NTSB says crashed plane's engine and structure sound
A federal safety investigator said Tuesday that no evidence of engine or structural failure had been found in the wreckage of the plane that crashed at Hampton Airfield, killing two well-known Kingston residents.
The crash shortly before 11 a.m. Monday killed pilot David E. Ingalls, 81, and his passenger, Bruce Anderson, 62. Ingalls, a U.S. Air Force pilot who later piloted commercial aircraft, was highly regarded for his conservation efforts in the town of Kingston. Anderson owned a Kingston tree service business.
Ingalls also was a deacon at First Congregational Church in Kingston. A woman in the church’s office said Tuesday that no memorial service had yet been planned.
“Dave Ingalls was a very beloved and longtime member of this congregation,” the woman said, declining to be identified and saying the Ingalls family had asked for privacy.
Ingalls was the owner of the 1956 Cessna 180 that plunged into a grove of trees shortly after taking off, according to a registration number provided by the National Transportation Safety Board (NTSB) and online data from an aviation-tracking site.
NTSB spokesman Peter Knudson said the investigation will cover the plane’s maintenance records, recent flight records for Ingalls and the possibility of fatigue or other factors, to determine if “there was anything that would impact his ability to fly the plane.”
Todd Gunther, an air safety investigator with the NTSB’s office of aviation safety, is inspecting the plane and crash site this week with engine and air frame specialists.
“We have no indication of any type of power failure,” Gunther said beneath heavy storm clouds at the airfield Tuesday afternoon. He added that the engine had “no broken components” and appeared to have been properly oiled and operating at the time of the crash.
Gunther confirmed previous reports that the plane rose sharply into a near-vertical position shortly after take-off, then stalled, veered left and did nearly a 180-degree turn before impact.
Gunther said the wing flaps were functioning normally on the fixed-wing, single-engine propeller craft. The propellers appeared to have been rotating at the time of the crash and there was no indication of structural failure, either, he said.
“We have no evidence of an in-flight fire,” Gunther added, saying at least one witness report had raised that possibility.
North Hampton fire crews and others removed the engine from the airfield with a tractor Tuesday morning, Gunther said.
He and his team planned to check the plane’s flight control system Wednesday, along with the restraint system for Ingalls and Anderson, Gunther said.
He said the NTSB could release a preliminary report in seven to 10 days, but it could be a year or more before a factual report and statement of probable cause are released.

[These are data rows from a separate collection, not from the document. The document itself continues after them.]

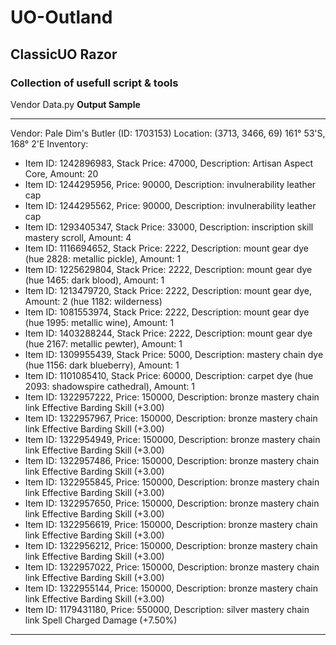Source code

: # UO-Outland
## ClassicUO Razor
### Collection of usefull script & tools

Vendor Data.py     **Output Sample**

--------------------------------------------------
Vendor: Pale Dim's Butler (ID: 1703153)
Location: (3713, 3466, 69) 161° 53'S, 168° 2'E
Inventory:
  - Item ID: 1242896983, Stack Price: 47000, Description: Artisan Aspect Core, Amount: 20
  - Item ID: 1244295956, Price: 90000, Description: invulnerability leather cap
  - Item ID: 1244295562, Price: 90000, Description: invulnerability leather cap
  - Item ID: 1293405347, Stack Price: 33000, Description: inscription skill mastery scroll, Amount: 4
  - Item ID: 1116694652, Stack Price: 2222, Description: mount gear dye (hue 2828: metallic pickle), Amount: 1
  - Item ID: 1225629804, Stack Price: 2222, Description: mount gear dye (hue 1465: dark blood), Amount: 1
  - Item ID: 1213479720, Stack Price: 2222, Description: mount gear dye, Amount: 2 (hue 1182: wilderness)
  - Item ID: 1081553974, Stack Price: 2222, Description: mount gear dye (hue 1995: metallic wine), Amount: 1
  - Item ID: 1403288244, Stack Price: 2222, Description: mount gear dye (hue 2167: metallic pewter), Amount: 1
  - Item ID: 1309955439, Stack Price: 5000, Description: mastery chain dye (hue 1156: dark blueberry), Amount: 1
  - Item ID: 1101085410, Stack Price: 60000, Description: carpet dye (hue 2093: shadowspire cathedral), Amount: 1
  - Item ID: 1322957222, Price: 150000, Description: bronze mastery chain link Effective Barding Skill (+3.00)
  - Item ID: 1322957967, Price: 150000, Description: bronze mastery chain link Effective Barding Skill (+3.00)
  - Item ID: 1322954949, Price: 150000, Description: bronze mastery chain link Effective Barding Skill (+3.00)
  - Item ID: 1322957486, Price: 150000, Description: bronze mastery chain link Effective Barding Skill (+3.00)
  - Item ID: 1322955845, Price: 150000, Description: bronze mastery chain link Effective Barding Skill (+3.00)
  - Item ID: 1322957650, Price: 150000, Description: bronze mastery chain link Effective Barding Skill (+3.00)
  - Item ID: 1322956619, Price: 150000, Description: bronze mastery chain link Effective Barding Skill (+3.00)
  - Item ID: 1322956212, Price: 150000, Description: bronze mastery chain link Effective Barding Skill (+3.00)
  - Item ID: 1322957022, Price: 150000, Description: bronze mastery chain link Effective Barding Skill (+3.00)
  - Item ID: 1322955144, Price: 150000, Description: bronze mastery chain link Effective Barding Skill (+3.00)
  - Item ID: 1179431180, Price: 550000, Description: silver mastery chain link Spell Charged Damage (+7.50%)
--------------------------------------------------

North Hampton Fire Chief Dennis Cote has said about 150 people were gathered at the airfield on Route 1 for an annual Labor Day event when the unrelated crash occurred.
North Hampton Police Chief Brian Page said his department’s involvement would end after the last of the wreckage is removed from the crash site, possibly late Wednesday. He said the crash site, a grove of trees adjacent to the airfield, is on property owned by the nearby Seacoast Harley-Davidson store on Route 1.
Page said North Hampton fire crews did a hazmat check after the crash, but no significant property damage or hazard was found.
He said his department would again have officers at the crash site overnight Tuesday into Wednesday.
About 30,000 flights take off or land at the airfield every year, Page said.
Hampton Airfield manager Garrett Miller could not be reached for comment Tuesday.
Authorities are asking any witnesses who haven’t yet given statements to do so at www.ntsb.gov.